COMING SOON! PQDT Open is getting a new home!

ProQuest Open Access Dissertations & Theses will remain freely available as part of a new and enhanced search experience at

Questions? Please refer to this FAQ.

Dissertation/Thesis Abstract

Nonconvex Min-Max Optimization in Deep Learning: Algorithms and Applications
by Liu, Mingrui, Ph.D., The University of Iowa, 2020, 186; 28031308
Abstract (Summary)

Nonconvex min-max optimization receives increasing attention in modern machine learning, especially in the context of deep learning. Examples include stochastic AUC maximization with deep neural networks and Generative Adversarial Nets (GANs), which correspond to a nonconvex-concave and nonconvex-nonconcave min-max problem respectively. The classical theory of min-max optimization mainly focuses on convex-concave setting, which is not applicable for deep learning applications with nonconvex min-max formulation. A natural question is proposed---how to design provably efficient algorithms for nonconvex min-max problems in deep learning? To answer this question, this dissertation focuses on the following four concrete aspects:

First, we consider the problem of stochastic AUC maximization problem with deep neural networks as preditive models. Building on the saddle point reformulation of a surrogated loss of AUC, the problem can be cast into a non-convex concave min-max problem.
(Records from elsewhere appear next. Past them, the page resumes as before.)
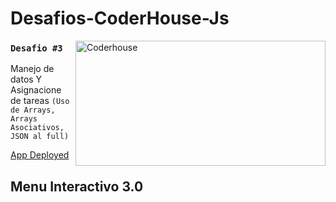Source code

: # Desafios-CoderHouse-Js

<img align="right" alt="Coderhouse" height="200" width="400" src="https://concentrika.ucentral.edu.co/wp-content/uploads/2021/11/coderhouse-logo.png">

### `Desafio #3`

Manejo de datos Y Asignacione de tareas
``(Uso de Arrays, Arrays Asociativos, JSON al full)``


[App Deployed](https://stivendz.github.io/Desafios-CoderHouse-Js/)

## Menu Interactivo 3.0
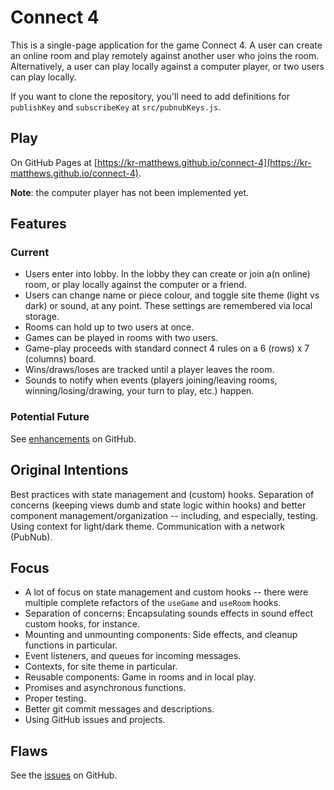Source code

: # Connect 4

This is a single-page application for the game Connect 4. A user can create an online room and play remotely against another user who joins the room. Alternatively, a user can play locally against a computer player, or two users can play locally.

If you want to clone the repository, you'll need to add definitions for `publishKey` and `subscribeKey` at `src/pubnubKeys.js`.

## Play

On GitHub Pages at [https://kr-matthews.github.io/connect-4](https://kr-matthews.github.io/connect-4).

**Note**: the computer player has not been implemented yet.

## Features

### Current

- Users enter into lobby. In the lobby they can create or join a(n online) room, or play locally against the computer or a friend.
- Users can change name or piece colour, and toggle site theme (light vs dark) or sound, at any point. These settings are remembered via local storage.
- Rooms can hold up to two users at once.
- Games can be played in rooms with two users.
- Game-play proceeds with standard connect 4 rules on a 6 (rows) x 7 (columns) board.
- Wins/draws/loses are tracked until a player leaves the room.
- Sounds to notify when events (players joining/leaving rooms, winning/losing/drawing, your turn to play, etc.) happen.

### Potential Future

See [enhancements](https://github.com/kr-matthews/connect-4/issues?q=is%3Aissue+is%3Aopen+label%3Aenhancement) on GitHub.

## Original Intentions

Best practices with state management and (custom) hooks. Separation of concerns (keeping views dumb and state logic within hooks) and better component management/organization -- including, and especially, testing. Using context for light/dark theme. Communication with a network (PubNub).

## Focus

- A lot of focus on state management and custom hooks -- there were multiple complete refactors of the `useGame` and `useRoom` hooks.
- Separation of concerns: Encapsulating sounds effects in sound effect custom hooks, for instance.
- Mounting and unmounting components: Side effects, and cleanup functions in particular.
- Event listeners, and queues for incoming messages.
- Contexts, for site theme in particular.
- Reusable components: Game in rooms and in local play.
- Promises and asynchronous functions.
- Proper testing.
- Better git commit messages and descriptions.
- Using GitHub issues and projects.

## Flaws

See the [issues](https://github.com/kr-matthews/connect-4/issues) on GitHub.
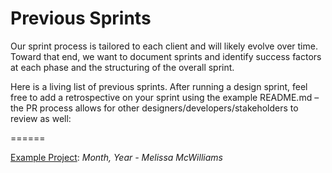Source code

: # Previous Sprints

Our sprint process is tailored to each client and will likely evolve over time. Toward that end, we want to document sprints and identify success factors at each phase and the structuring of the overall sprint.

Here is a living list of previous sprints. After running a design sprint, feel free to add a retrospective on your sprint using the example README.md – the PR process allows for other designers/developers/stakeholders to review as well:

======

[Example Project](readme.md): _Month, Year - Melissa McWilliams_

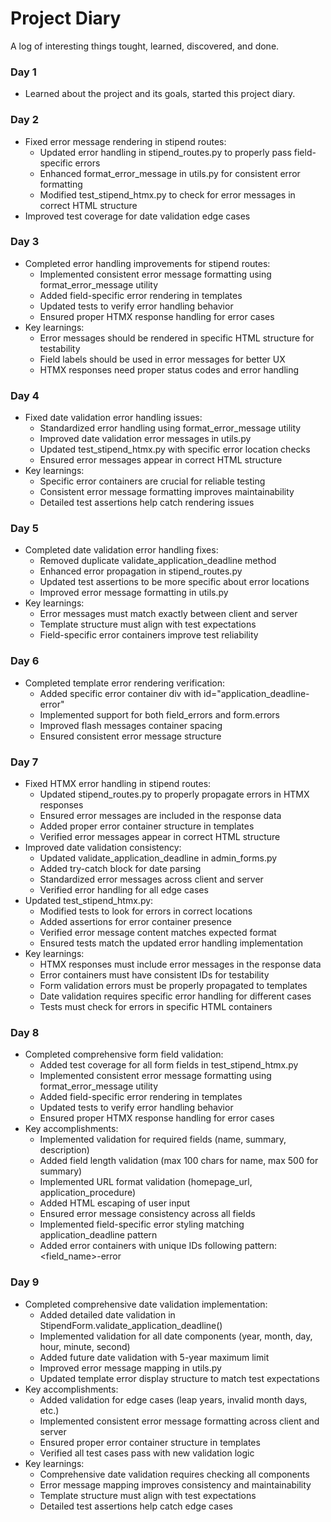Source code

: # Project Diary
A log of interesting things tought, learned, discovered, and done.

### Day 1
- Learned about the project and its goals, started this project diary.

### Day 2
- Fixed error message rendering in stipend routes:
  * Updated error handling in stipend_routes.py to properly pass field-specific errors
  * Enhanced format_error_message in utils.py for consistent error formatting
  * Modified test_stipend_htmx.py to check for error messages in correct HTML structure
- Improved test coverage for date validation edge cases

### Day 3
- Completed error handling improvements for stipend routes:
  * Implemented consistent error message formatting using format_error_message utility
  * Added field-specific error rendering in templates
  * Updated tests to verify error handling behavior
  * Ensured proper HTMX response handling for error cases
- Key learnings:
  * Error messages should be rendered in specific HTML structure for testability
  * Field labels should be used in error messages for better UX
  * HTMX responses need proper status codes and error handling

### Day 4
- Fixed date validation error handling issues:
  * Standardized error handling using format_error_message utility
  * Improved date validation error messages in utils.py
  * Updated test_stipend_htmx.py with specific error location checks
  * Ensured error messages appear in correct HTML structure
- Key learnings:
  * Specific error containers are crucial for reliable testing
  * Consistent error message formatting improves maintainability
  * Detailed test assertions help catch rendering issues

### Day 5
- Completed date validation error handling fixes:
  * Removed duplicate validate_application_deadline method
  * Enhanced error propagation in stipend_routes.py
  * Updated test assertions to be more specific about error locations
  * Improved error message formatting in utils.py
- Key learnings:
  * Error messages must match exactly between client and server
  * Template structure must align with test expectations
  * Field-specific error containers improve test reliability

### Day 6
- Completed template error rendering verification:
  * Added specific error container div with id="application_deadline-error"
  * Implemented support for both field_errors and form.errors
  * Improved flash messages container spacing
  * Ensured consistent error message structure

### Day 7
- Fixed HTMX error handling in stipend routes:
  * Updated stipend_routes.py to properly propagate errors in HTMX responses
  * Ensured error messages are included in the response data
  * Added proper error container structure in templates
  * Verified error messages appear in correct HTML structure
- Improved date validation consistency:
  * Updated validate_application_deadline in admin_forms.py
  * Added try-catch block for date parsing
  * Standardized error messages across client and server
  * Verified error handling for all edge cases
- Updated test_stipend_htmx.py:
  * Modified tests to look for errors in correct locations
  * Added assertions for error container presence
  * Verified error message content matches expected format
  * Ensured tests match the updated error handling implementation
- Key learnings:
  * HTMX responses must include error messages in the response data
  * Error containers must have consistent IDs for testability
  * Form validation errors must be properly propagated to templates
  * Date validation requires specific error handling for different cases
  * Tests must check for errors in specific HTML containers

### Day 8
- Completed comprehensive form field validation:
  * Added test coverage for all form fields in test_stipend_htmx.py
  * Implemented consistent error message formatting using format_error_message utility
  * Added field-specific error rendering in templates
  * Updated tests to verify error handling behavior
  * Ensured proper HTMX response handling for error cases
- Key accomplishments:
  * Implemented validation for required fields (name, summary, description)
  * Added field length validation (max 100 chars for name, max 500 for summary)
  * Implemented URL format validation (homepage_url, application_procedure)
  * Added HTML escaping of user input
  * Ensured error message consistency across all fields
  * Implemented field-specific error styling matching application_deadline pattern
  * Added error containers with unique IDs following pattern: <field_name>-error

### Day 9
- Completed comprehensive date validation implementation:
  * Added detailed date validation in StipendForm.validate_application_deadline()
  * Implemented validation for all date components (year, month, day, hour, minute, second)
  * Added future date validation with 5-year maximum limit
  * Improved error message mapping in utils.py
  * Updated template error display structure to match test expectations
- Key accomplishments:
  * Added validation for edge cases (leap years, invalid month days, etc.)
  * Implemented consistent error message formatting across client and server
  * Ensured proper error container structure in templates
  * Verified all test cases pass with new validation logic
- Key learnings:
  * Comprehensive date validation requires checking all components
  * Error message mapping improves consistency and maintainability
  * Template structure must align with test expectations
  * Detailed test assertions help catch edge cases

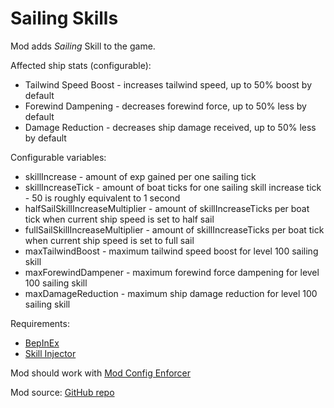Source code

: # Sailing Skills

Mod adds *Sailing* Skill to the game.

Affected ship stats (configurable):
- Tailwind Speed Boost - increases tailwind speed, up to 50% boost by default
- Forewind Dampening - decreases forewind force, up to 50% less by default
- Damage Reduction - decreases ship damage received, up to 50% less by default

Configurable variables:
- skillIncrease - amount of exp gained per one sailing tick
- skillIncreaseTick - amount of boat ticks for one sailing skill increase tick - 50 is roughly equivalent to 1 second
- halfSailSkillIncreaseMultiplier - amount of skillIncreaseTicks per boat tick when current ship speed is set to half sail 
- fullSailSkillIncreaseMultiplier - amount of skillIncreaseTicks per boat tick when current ship speed is set to full sail
- maxTailwindBoost - maximum tailwind speed boost for level 100 sailing skill
- maxForewindDampener - maximum forewind force dampening for level 100 sailing skill
- maxDamageReduction - maximum ship damage reduction for level 100 sailing skill

Requirements:
- [BepInEx](https://valheim.thunderstore.io/package/denikson/BepInExPack_Valheim/)
- [Skill Injector](https://www.nexusmods.com/valheim/mods/341)

Mod should work with [Mod Config Enforcer](https://www.nexusmods.com/valheim/mods/460)

Mod source: [GitHub repo](https://github.com/gaijinx/valheim_mods/tree/main/sailing_skill)
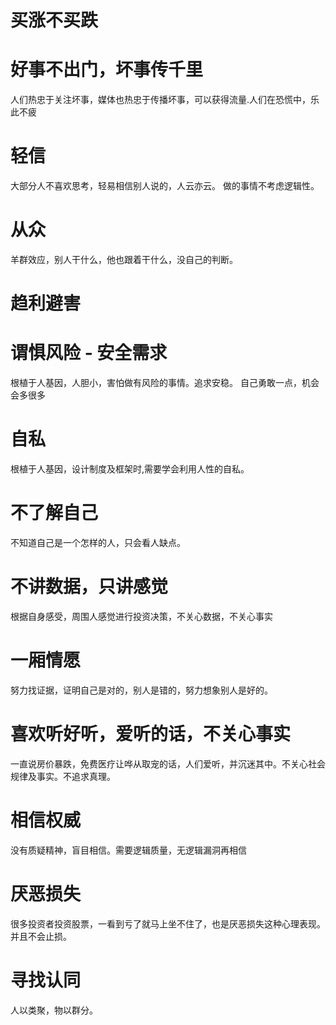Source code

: 
# 买涨不买跌

# 好事不出门，坏事传千里
人们热忠于关注坏事，媒体也热忠于传播坏事，可以获得流量.人们在恐慌中，乐此不疲

# 轻信
大部分人不喜欢思考，轻易相信别人说的，人云亦云。
做的事情不考虑逻辑性。

# 从众
羊群效应，别人干什么，他也跟着干什么，没自己的判断。

# 趋利避害

# 谓惧风险 - 安全需求
根植于人基因，人胆小，害怕做有风险的事情。追求安稳。
自己勇敢一点，机会会多很多

# 自私
根植于人基因，设计制度及框架时,需要学会利用人性的自私。

# 不了解自己
不知道自己是一个怎样的人，只会看人缺点。

# 不讲数据，只讲感觉
根据自身感受，周围人感觉进行投资决策，不关心数据，不关心事实

# 一厢情愿
努力找证据，证明自己是对的，别人是错的，努力想象别人是好的。

# 喜欢听好听，爱听的话，不关心事实
一直说房价暴跌，免费医疗让哗从取宠的话，人们爱听，并沉迷其中。不关心社会规律及事实。不追求真理。

# 相信权威
没有质疑精神，盲目相信。需要逻辑质量，无逻辑漏洞再相信

# 厌恶损失
很多投资者投资股票，一看到亏了就马上坐不住了，也是厌恶损失这种心理表现。
并且不会止损。

# 寻找认同
人以类聚，物以群分。

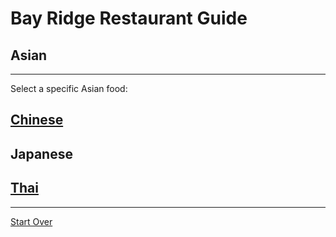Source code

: # Bay Ridge Restaurant Guide
## Asian
---
Select a specific Asian food:
## [Chinese](chinese.md)
## Japanese
## [Thai](thai.md)
---
[Start Over](../home.md)
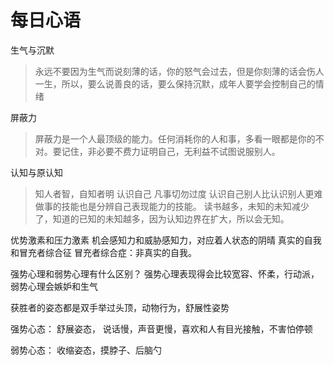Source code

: # 每日心语

生气与沉默
> 永远不要因为生气而说刻薄的话，你的怒气会过去，但是你刻薄的话会伤人一生，所以，要么说善良的话，要么保持沉默，成年人要学会控制自己的情绪

屏蔽力
> 屏蔽力是一个人最顶级的能力。任何消耗你的人和事，多看一眼都是你的不对。要记住，非必要不费力证明自己，无利益不试图说服别人。

认知与原认知
> 知人者智，自知者明 认识自己 凡事切勿过度 认识自己别人比认识别人更难
做事的技能也是分辨自己表现能力的技能。
> 读书越多，未知的未知减少了，知道的已知的未知越多，因为认知边界在扩大，所以会无知。

优势激素和压力激素
机会感知力和威胁感知力，对应着人状态的阴晴
真实的自我和冒充者综合征
冒充者综合症：非真实的自我。

强势心理和弱势心理有什么区别？
强势心理表现得会比较宽容、怀柔，行动派，弱势心理会嫉妒和生气

获胜者的姿态都是双手举过头顶，动物行为，舒展性姿势

强势心态：
舒展姿态，
说话慢，声音更慢，喜欢和人有目光接触，不害怕停顿

弱势心态：
收缩姿态，摸脖子、后脑勺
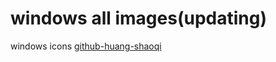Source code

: # windows all images(updating)
 windows icons
[github-huang-shaoqi](https://github.com/github-huangshaoqi)
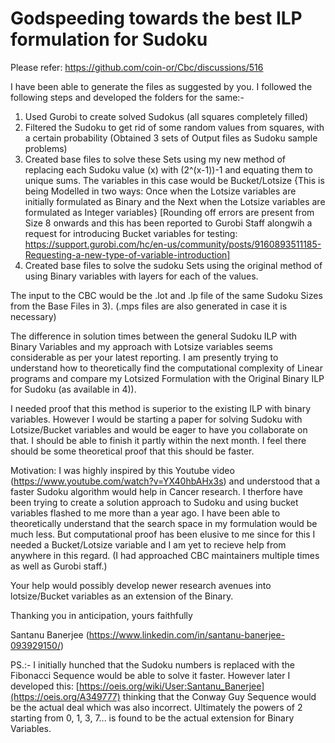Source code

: # Godspeeding towards the best ILP formulation for Sudoku

Please refer: https://github.com/coin-or/Cbc/discussions/516

I have been able to generate the files as suggested by you. I followed the following steps and developed the folders for the same:-

1) Used Gurobi to create solved Sudokus (all squares completely filled)
2) Filtered the Sudoku to get rid of some random values from squares, with a certain probability (Obtained 3 sets of Output files as Sudoku sample problems)
3) Created base files to solve these Sets using my new method of replacing each Sudoku value (x) with (2^(x-1))-1 and equating them to unique sums. The variables in this case would be Bucket/Lotsize {This is being Modelled in two ways: Once when the Lotsize variables are initially formulated as Binary and the Next when the Lotsize variables are formulated as Integer variables} [Rounding off errors are present from Size 8 onwards and this has been reported to Gurobi Staff alongwih a request for introducing Bucket variables for testing: https://support.gurobi.com/hc/en-us/community/posts/9160893511185-Requesting-a-new-type-of-variable-introduction]
4) Created base files to solve the sudoku Sets using the original method of using Binary variables with layers for each of the values.

The input to the CBC would be the .lot and .lp file of the same Sudoku Sizes from the Base Files in 3). (.mps files are also generated in case it is necessary)

The difference in solution times between the general Sudoku ILP with Binary Variables and my approach with Lotsize variables seems considerable as per your latest reporting. I am presently trying to understand how to theoretically find the computational complexity of Linear programs and compare my Lotsized Formulation with the Original Binary ILP for Sudoku (as available in 4)).

I needed proof that this method is superior to the existing ILP with binary variables. However I would be starting a paper for solving Sudoku with Lotsize/Bucket variables and would be eager to have you collaborate on that. I should be able to finish it partly within the next month. I feel there should be some theoretical proof that this should be faster.

Motivation: I was highly inspired by this Youtube video (https://www.youtube.com/watch?v=YX40hbAHx3s) and understood that a faster Sudoku algorithm would help in Cancer research. I therfore have been trying to create a solution approach to Sudoku and using bucket variables flashed to me more than a year ago. I have been able to theoretically understand that the search space in my formulation would be much less. But computational proof has been elusive to me since for this I needed a Bucket/Lotsize variable and I am yet to recieve help from anywhere in this regard. (I had approached CBC maintainers multiple times as well as Gurobi staff.)

Your help would possibly develop newer research avenues into lotsize/Bucket variables as an extension of the Binary.

Thanking you in anticipation, yours faithfully

Santanu Banerjee (https://www.linkedin.com/in/santanu-banerjee-093929150/)

PS.:-
I initially hunched that the Sudoku numbers is replaced with the Fibonacci Sequence would be able to solve it faster. 
However later I developed this: [https://oeis.org/wiki/User:Santanu_Banerjee](https://oeis.org/A349777) thinking that the Conway Guy Sequence would be the actual deal which was also incorrect.
Ultimately the powers of 2 starting from 0, 1, 3, 7... is found to be the actual extension for Binary Variables.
We explore Polyak-Lojasiewicz (PL) condition that has been proved and observed in deep learning, and develop new stochastic algorithms with even faster convergence rate and more practical step size scheme.

Second, we consider the first-order convergence theory for weakly-convex-weakly-concave min-max problems. We propose an algorithmic framework motivated by the inexact proximal point method, where the weakly monotone variational inequality (VI) corresponding to the original min-max problem is solved through approximately solving a sequence of strongly monotone VIs constructed by adding a strongly monotone mapping to the original gradient mapping. We prove first-order non-asymptotic convergence to a nearly stationary point of the original min-max problem in polynomial time.

Third, we consider a class of nonconvex-nonconcave min-max problems with the focus on GAN training. Although adaptive gradient methods with alternate update empirically work well in training GANs, it requires expensive tuning efforts, lacks theoretical convergence guarantees and might diverge in practice. To bridge the gap, we design an adaptive gradient algorithm for training GANs with provably faster convergence than its non-adaptive counterpart.

Fourth, we aim to consider large-scale GAN training in a decentralized distributed manner. Decentralized parallel algorithms are robust to network bandwidth and latency compared with its centralized counterpart and it has merits for protecting users' privacy, but decentralized algorithms for nonconvex-nonconcave min-max optimization are not considered in the existing literature. We propose and analyze a decentralized algorithm for train GANs, and show its provable convergence to first-order stationary point in polynomial time.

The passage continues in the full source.